De Chavanay, nous montons d’abord dans les vignes, puis entre les vergers de pommiers et d’abricotiers, équipés de petits brûleurs à cire entre chaque arbre pour parer aux nuits froides. Soleil, pluie et finalement un peu de grêle à la Croix de sainte Blandine (600 m. d’altitude) avant d’arriver à st Julien Molin Molette. Nous faisons nos emplettes pour un souper simple exceptionnellement pris en tête-à-tête. Au gré des pauses, nous voyons plusieurs fois un couple d’allemands et quelques autres pèlerins.

La prochaine étape nous mène à travers la forêt au col du Tracol,  puis à 1240 m. d’alt., adieu le bassin du Rhône,  passant la ligne de partage des eaux, nous entrons dans celui de la Loire. Nos chemins sont de larges travées d’exploitations forestières (!…). Sur l’autre versant, la végétation est beaucoup plus variée. Pluie,  temps frais,  restes de neige du jour; presqu’arrivés, Pierre-Olivier a un petit coup de rhume et  de fièvre. L’organisation est parfaite, il soigne sa petite crève, nous prenons un jour de repos au gîte des Sétoux,  deux nuits à profiter du meilleur confort jamais eu depuis le départ et il neige et vente toute la journée; nous sommes à 1100m. d’alt. Une meilleure synchronisation aurait été impossible.

N’ayant aucune provision, nous allons à midi au café du hameau, restaurant de Pays proposant le bœuf AOP Fin Gras du plateau du Mezenc, une découverte gastronomique et intéressante. Les vaches sont dehors l’été, dans des prairies d’altitude de fleurs variées et spécifiques. Le climat très rude oblige de garder les bêtes à l’étable de nombreux mois, mais elles ne sont nourries qu’avec le foin local, sans enrubannage ni ensilage, d’où le peu de bêtes à l’hectare. La création et le succès de cette AOP préserve l’avenir économique et social sur ce plateau, ainsi qu’une excellente biodiversité.

Bien reposés, nous repartons par le brouillard, auquel nous n’échapperons pas chaque matin les 4 prochains jours, soit jusqu’à Puy-en-Velay. Forêts, prairies, vastes étendues, mais aussi points de vue passés sans beaucoup de visibilité, hameaux plus ou moins vides rendus encore plus lugubres par la brume. Ces étapes nous laissent plus de souvenirs quant aux contacts avec nos hôtes, ou à la variété du confort aux hébergements toujours imprévisible que d’images de paysages exotiques. Toutefois, nous devinons ces collines circulaires, anciens volcans n’ayant jamais explosés, des dômes de magma. Auparavant, nous avions admiré la collection des douze tableaux flamands du 16ième s. (Albert Grimmer) à Montfaucon-en-Velay.  L’histoire de cette collection qui a échappé à la destruction lors des révoltes protestantes et lors de la Révolution, et a ensuite été retrouvée après avoir été volée en 1995 est un véritable roman policier.

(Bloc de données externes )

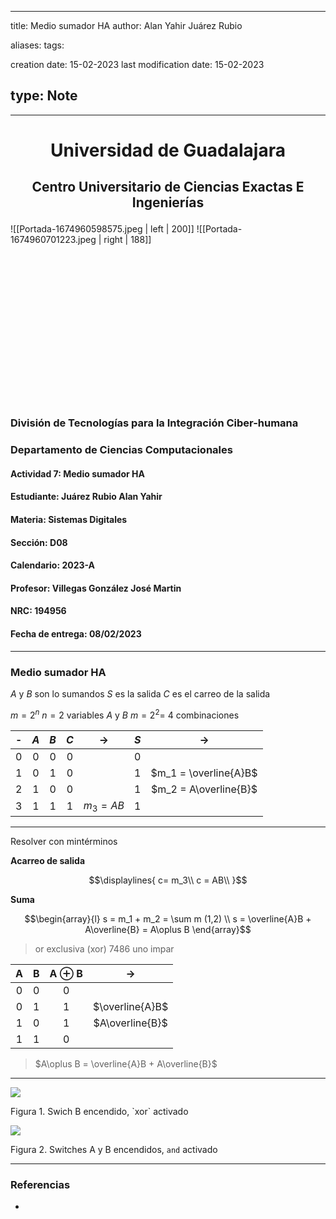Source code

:

---
title: Medio sumador HA
author: Alan Yahir Juárez Rubio

aliases:
tags:

creation date: 15-02-2023
last modification date: 15-02-2023

type: Note
---
---
# <p align="center">Universidad de Guadalajara

## <p align="center">Centro Universitario de Ciencias Exactas E Ingenierías<br>

![[Portada-1674960598575.jpeg | left | 200]] ![[Portada-1674960701223.jpeg | right | 188]]

<br> <br> <br> <br> <br><br> <br><br><br><br><br><br><br><br>

### División de Tecnologías para la Integración Ciber-humana

### Departamento de Ciencias Computacionales

#### Actividad 7: Medio sumador HA

#### Estudiante: Juárez Rubio Alan Yahir

#### Materia: Sistemas Digitales

#### Sección: D08

#### Calendario: 2023-A

#### Profesor: Villegas González José Martin

#### NRC: 194956

#### Fecha de entrega: 08/02/2023
<div style="page-break-after: always;"></div>

---
### Medio sumador HA

$A$ y $B$ son lo sumandos
$S$  es la salida
$C$ es el carreo de la salida

$m = 2^n$
$n=2$ variables $A$ y $B$
$m = 2^2 =$ 4 combinaciones

|  -  | $A$ | $B$ | $C$ |   $\to$    | $S$ |         $\to$         |
|:---:|:---:|:---:|:---:|:----------:|:---:|:---------------------:|
|  0  |  0  |  0  |  0  |            |  0  |                       |
|  1  |  0  |  1  |  0  |            |  1  | $m_1 = \overline{A}B$ |
|  2  |  1  |  0  |  0  |            |  1  | $m_2 = A\overline{B}$ |
|  3  |  1  |  1  |  1  | $m_3 = AB$ |  1  |                      |

---
Resolver con mintérminos

**Acarreo de salida**

$$\displaylines{
c= m_3\\
c = AB\\
}$$

**Suma**

$$\begin{array}{l}
s = m_1 + m_2 = \sum m (1,2) \\
s = \overline{A}B + A\overline{B} = A\oplus B
\end{array}$$

> or exclusiva (xor) 7486 uno impar

|  A  |  B  | A $\oplus$ B |      $\to$      |
|:---:|:---:|:------------:|:---------------:|
|  0  |  0  |      0       |                 |
|  0  |  1  |      1       | $\overline{A}B$ |
|  1  |  0  |      1       | $A\overline{B}$ |
|  1  |  1  |      0       |                 |

> $A\oplus B = \overline{A}B + A\overline{B}$

---
![](7.%20Medio%20sumador%20HA-1676507342132.jpeg)

<div style="page-break-after: always;"></div>
Figura 1. Swich B encendido, `xor` activado

![](7.%20Medio%20sumador%20HA-1676507388726.jpeg)

Figura 2. Switches A y B encendidos, `and` activado



---
### Referencias

-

http://grofouillis.canalblog.com/archives/2014/10/03/30696026.html

A l’approche de Puy-en-Velay, notre chemin suit la Loire puis la Borne, le soleil est bien revenu, et nous voyons les rochers, plus ou moins plats sur le dessus, anciens cratères remplis de lave refroidie, du basalt, sur lesquels sont construites des églises fortifiées ou la statue de la Vierge « notre Dame de France ». Les volcans eux-mêmes, de roche plus tendre ont été érodés.

Notre Dame de France, faite avec les canons pris aux Russes en Crimée par Napoléon

Chemin faisant, ma cousine arrivée de Londres arrive à notre rencontre; c’est le début de notre pause touristique de deux journées et demi. Cela fait 18 jours que nous sommes en chemin, dont une petite étape esquivée par du stop et un jour complet de pause à se reposer en regardant tomber la neige. Nos jambes, nos pieds, tout va vraiment bien physiquement, mais personnellement je manque terriblement de sommeil. Nous apprécions vraiment le luxe salutaire d’un appartement très confortable pendant ces quelques jours. Le matériel emporté dans nos sacs nous convient, la seconde paire de chaussures non embarquée ne nous manque pas. Là encore, ma cousine a été d’un secours formidable, en me prêtant une paire pour que je puisse donner la mienne à ressemeller.

Cathédrale du Puy en Velay

Nous visitons la vieille ville moyenâgeuse , l’abbaye de la Chaise-Dieu dans les environs. Immense église, cloître et une visite historique très instructive grâce à un circuit animé. Nous sommes dans l’époque des deux papes (Avignon et Rome, la peste noire 1348, la puissance et la richesse de tout le réseau de monastères et d’abbayes rattachés à la Chaise-Dieu) . En ces temps d’extrême pauvreté, l’église justifiait sa richesse comme un besoin de rayonnement, d’apporter du beau et du positif à la misère. Deux papes, ayant un sens certain de la politique et de la diplomatie seront originaires de la confrérie des moines de la Chaise-Dieu. Le premier combattra sans pouvoir l’empêcher le massacre des Juifs tenus responsables de la peste, et tiendra à l’entretien du pont d’Avignon vu que c’est à l’époque le seul endroit permettant de franchir le Rhône, donc de relier Lyon à la mer. Les papes sont à Avignon suite à l’instabilité à Rome. L’architecture de l’abbatiale romane est grandiose, nous faisant presque oublier la température austère et crue dans tout le site.

St Michel de l’Aiguilhe construit sur la cheminée volcanique
Abbaye de la Chaise Dieu
Cloître de la Chaise Dieu

Le soir, nous sommes des gastro-pèlerins, découvrant un petit restaurant branché innovant, ou un tout aussi minuscule café recommandé par nos derniers hôtes où les locaux se retrouvent devant de belles pièces de viande provenant des plateaux aux alentours. Finalement, pour un repas « chez nous », nous profitons de l’Auvergne et de sa légendaire richesse en fromages après une visite guidée proposée par un spécialiste du Moyen-âge, via l’office du tourisme.